How Rsync on the Public Internet Puts Your Data at Risk

Last updated at Thu, 01 Aug 2019 14:22:15 GMT

This blog was co-written by Jon Hart and Shan Sikdar.

Rsync is primarily a utility for synchronizing files between systems in an efficient manner and is frequently used for archival and backup purposes as well as data distribution and sharing tasks. Rsync also has the ability to operate in a daemon mode where it listens on port 873/TCP. In the remainder of this research, when we refer to rsync, we mean rsync operating in daemon mode unless otherwise noted.

Rapid7 Labs recently decided to take a fresh look at rsync, this time focusing on exposure of rsync globally on the public internet. Deploying rsync in daemon mode is tricky from a security perspective as history has shown and our research will help solidify.

The primary focus of this research was to understand more about what is exposing rsync, including anything that could speak to the security of these instances, with the goal being outreach, education, and security awareness. Analysis of the data collected about exposed rsync instances on the public internet resulted in a variety of findings; some were expected, some were not.

Background

In daemon mode, rsync organizes files using modules, which are just symbolic names and descriptions that point to a specific directory reachable by the user running the rsync daemon. As an example of what a client sees from the module level, when we look at the rsync instance used to distribute rsync itself—rsync.samba.org—we see eight modules presented after a brief greeting or “message of the day,” as seen below:

The rsync daemon has had a variety of security capabilities layered in since its original release in 1996, including host- and file-level ACLs, chroot, and the ability to prevent a module from showing up in the listing, such as in the example above. Rsync also has the ability to require authentication at varying stages of the process, which is achieved with a 128-bit, MD4-based challenge response system, but it doesn’t natively provide encryption of any of the data transferred over the rsync connection. The usual workaround to this shortcoming is to use Secure Shell (SSH) to tunnel the rsync communication, rather than exposing rsync directly, which mitigates most of the risk we are discussing.

Rsync has had eight CVEs assigned to it at last count, the most severe of which are vulnerabilities related to access-control bypass problems similar to CVE-2017-17433.

A different, more fundamental class of vulnerabilities has existed since the original release of rsync.
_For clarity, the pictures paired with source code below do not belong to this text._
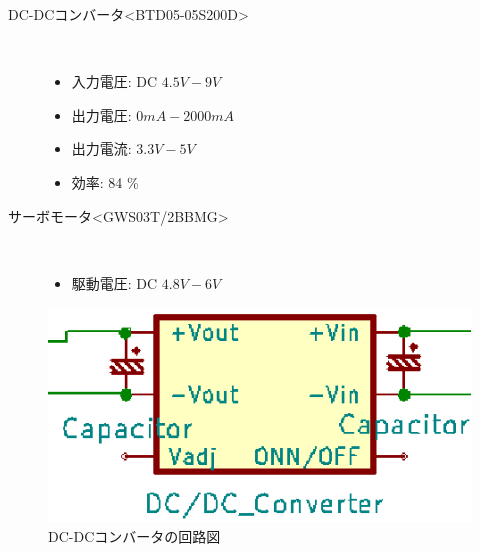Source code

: \begin{description}
    \item[DC-DCコンバータ\textless BTD05-05S200D\textgreater \cite{dcdcconverter}]\mbox{}\\
    \vspace{-5mm}
        \begin{itemize}
            \item 入力電圧: DC $4.5\unit{V}-9\unit{V}$
            \item 出力電圧: $0\unit{mA}-2000\unit{mA}$
            \item 出力電流: $3.3\unit{V}-5\unit{V}$
            \item 効率: 84 \%
        \end{itemize}
     \item[サーボモータ\textless GWS03T/2BBMG\textgreater]\mbox{}\\
    \vspace{-5mm}
         \begin{itemize}
            \item 駆動電圧: DC $4.8\unit{V}-6\unit{V}$
        \end{itemize}
\end{description}


\begin{figure}[h]
\centering
\includegraphics[scale=0.8]{picture/eps/ele_cap.eps}
\caption{DC-DCコンバータの回路図}
\label{fig::ele_cap}
\end{figure}




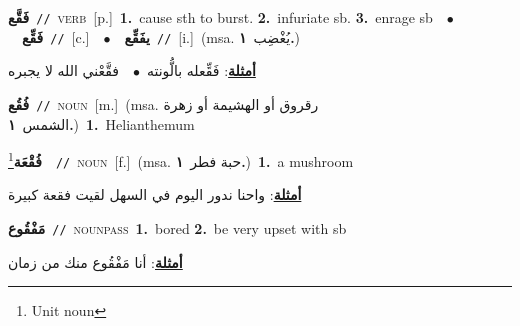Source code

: \documentclass[10pt,a4paper,twoside]{article} %
\begin{document}
\begin{multicols}{2}
{\setlength\topsep{0pt}\textbf{\foreignlanguage{arabic}{فَقَّع}}\ {\color{gray}\texttt{//}\color{black}}\ \textsc{verb}\ [p.]\ \textbf{1.}~cause sth to burst.  \textbf{2.}~infuriate sb.  \textbf{3.}~enrage sb\ \ $\bullet$\ \ \setlength\topsep{0pt}\textbf{\foreignlanguage{arabic}{فَقِّع}}\ {\color{gray}\texttt{//}\color{black}}\ [c.]\ \ $\bullet$\ \ \setlength\topsep{0pt}\textbf{\foreignlanguage{arabic}{يفَقِّع}}\ {\color{gray}\texttt{//}\color{black}}\ [i.]\ \color{gray}(msa. \foreignlanguage{arabic}{يُغْضِب}~\foreignlanguage{arabic}{\textbf{١.}})\color{black}\  \begin{flushright}\color{gray}\foreignlanguage{arabic}{\textbf{\underline{\foreignlanguage{arabic}{أمثلة}}}: فَقِّعله بالُّونته\ $\bullet$\ \  فقَّعْني الله لا يجبره}\end{flushright}\color{black}} \vspace{2mm}

{\setlength\topsep{0pt}\textbf{\foreignlanguage{arabic}{فُقُع}}\ {\color{gray}\texttt{//}\color{black}}\ \textsc{noun}\ [m.]\ \color{gray}(msa. \foreignlanguage{arabic}{رقروق أو الهشيمة أو زهرة الشمس}~\foreignlanguage{arabic}{\textbf{١.}})\color{black}\ \textbf{1.}~Helianthemum\ } \vspace{2mm}

{\setlength\topsep{0pt}\textbf{\foreignlanguage{arabic}{فُقْعَة}}\footnote{Unit noun}\ \ {\color{gray}\texttt{//}\color{black}}\ \textsc{noun}\ [f.]\ \color{gray}(msa. \foreignlanguage{arabic}{حبة فطر}~\foreignlanguage{arabic}{\textbf{١.}})\color{black}\ \textbf{1.}~a mushroom\  \begin{flushright}\color{gray}\foreignlanguage{arabic}{\textbf{\underline{\foreignlanguage{arabic}{أمثلة}}}: واحنا ندور اليوم في السهل لقيت فقعة كبيرة}\end{flushright}\color{black}} \vspace{2mm}

{\setlength\topsep{0pt}\textbf{\foreignlanguage{arabic}{مَفْقُوع}}\ {\color{gray}\texttt{//}\color{black}}\ \textsc{noun\textunderscore pass}\ \textbf{1.}~bored  \textbf{2.}~be very upset with sb\  \begin{flushright}\color{gray}\foreignlanguage{arabic}{\textbf{\underline{\foreignlanguage{arabic}{أمثلة}}}: أنا مَفْقُوع منك من زمان}\end{flushright}\color{black}} \vspace{2mm}


\end{multicols}
\end{document}
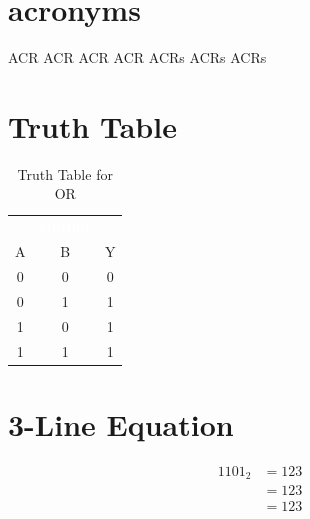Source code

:\section{acronyms}
\ac{ACR}   %
\acl{ACR}  %
\acf{ACR}  %
\acs{ACR}  %
\acp{ACR}  %
\acfp{ACR} %
\aclp{ACR} %

\section{Truth Table}
\begin{table}[H]
	\sffamily
	\newcommand{\head}[1]{\textcolor{white}{\textbf{#1}}}		
	\begin{center}
		\begin{tabular}{ccc} 
			\rowcolor{black!75}
			\multicolumn{2}{c}{\head{Inputs}} & \head{Output} \\
			A & B & Y \\
			\hline
			0 & 0 & 0 \\
			0 & 1 & 1 \\
			1 & 0 & 1 \\
			1 & 1 & 1 
		\end{tabular}
	\end{center}
	\caption{Truth Table for OR}
	\label{03:tab:truth_table_for_or}
\end{table}


\section{3-Line Equation}
\begin{align}
	\label{03:eq:identity_example}
	1101_2 &= 123 \\
	\nonumber
	&= 123 \\
	\nonumber
	&= 123
\end{align}


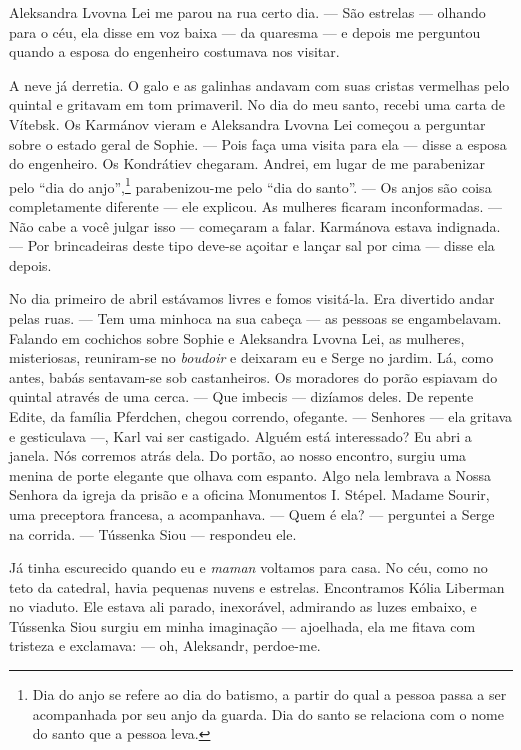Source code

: Aleksandra Lvovna Lei me parou na rua certo dia. --- São estrelas ---
olhando para o céu, ela disse em voz baixa --- da quaresma --- e depois
me perguntou quando a esposa do engenheiro costumava nos visitar.

A neve já derretia. O galo e as galinhas andavam com suas cristas
vermelhas pelo quintal e gritavam em tom primaveril. No dia do meu
santo, recebi uma carta de Vítebsk. Os Karmánov vieram e Aleksandra
Lvovna Lei começou a perguntar sobre o estado geral de Sophie. --- Pois
faça uma visita para ela --- disse a esposa do engenheiro. Os Kondrátiev
chegaram. Andrei, em lugar de me parabenizar pelo ``dia do
anjo'',\footnote{Dia do anjo se refere ao dia do batismo, a partir do
  qual a pessoa passa a ser acompanhada por seu anjo da guarda. Dia do
  santo se relaciona com o nome do santo que a pessoa leva.}
parabenizou-me pelo ``dia do santo''. --- Os anjos são coisa
completamente diferente --- ele explicou. As mulheres ficaram
inconformadas. --- Não cabe a você julgar isso --- começaram a falar.
Karmánova estava indignada. --- Por brincadeiras deste tipo deve-se
açoitar e lançar sal por cima --- disse ela depois.

No dia primeiro de abril estávamos livres e fomos visitá-la. Era
divertido andar pelas ruas. --- Tem uma minhoca na sua cabeça --- as
pessoas se engambelavam. Falando em cochichos sobre Sophie e Aleksandra
Lvovna Lei, as mulheres, misteriosas, reuniram-se no \emph{boudoir} e
deixaram eu e Serge no jardim. Lá, como antes, babás sentavam-se sob
castanheiros. Os moradores do porão espiavam do quintal através de uma
cerca. --- Que imbecis --- dizíamos deles. De repente Edite, da família
Pferdchen, chegou correndo, ofegante. --- Senhores --- ela gritava e
gesticulava ---, Karl vai ser castigado. Alguém está interessado? Eu
abri a janela. Nós corremos atrás dela. Do portão, ao nosso encontro,
surgiu uma menina de porte elegante que olhava com espanto. Algo nela
lembrava a Nossa Senhora da igreja da prisão e a oficina Monumentos I.
Stépel. Madame Sourir, uma preceptora francesa, a acompanhava. --- Quem
é ela? --- perguntei a Serge na corrida. --- Tússenka Siou --- respondeu
ele.

Já tinha escurecido quando eu e \emph{maman} voltamos para casa. No céu,
como no teto da catedral, havia pequenas nuvens e estrelas. Encontramos
Kólia Liberman no viaduto. Ele estava ali parado, inexorável, admirando
as luzes embaixo, e Tússenka Siou surgiu em minha imaginação ---
ajoelhada, ela me fitava com tristeza e exclamava: --- oh, Aleksandr,
perdoe-me.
Just like any other file sharing, synchronization, or similar service, the files and directories shared by the service in question may be accessible for reading or possibly even writing by unauthorized parties if they are improperly secured using available authentication and authorization mechanisms. The true level of exposure depends on the files and directories being served by the rsync daemon.

The first report of this may have been CVE-2014-2927, which describes a near-complete compromise of F5 BIG-IP devices under abnormal situations in which the rsync daemon didn’t require authentication and gave remote attackers read/write capabilities for arbitrary files on the device. In CVE-2015-0932, Cylance reported a vulnerability affecting ANTLabs InnGate routers, which were used in hotels worldwide. In this case, a lack of authentication once again left these systems open to attack due to read-write access by anyone who chose to look. CVE-2016-7560, which affected Fortinet’s FortiWLC wireless controllers, describes a slight variation of this vulnerability in which a hardcoded account gave read-write access to a portion of the system. Despite just three CVEs upon cursory inspection, it is assumed that there have been and will continue to be more specific exposures of this nature.

Methodology

Using Project Sonar, we have been scanning the public internet looking for systems with the rsync daemon exposed on 873/TCP. We achieve this by first identifying systems claiming to have the 873/TCP port open using ZMap. For every system claiming to have this port open, we attempt to negotiate the rsync protocol and list the available modules using a modified version of the rsync client utility that disconnects and notes when authentication is required for any operations.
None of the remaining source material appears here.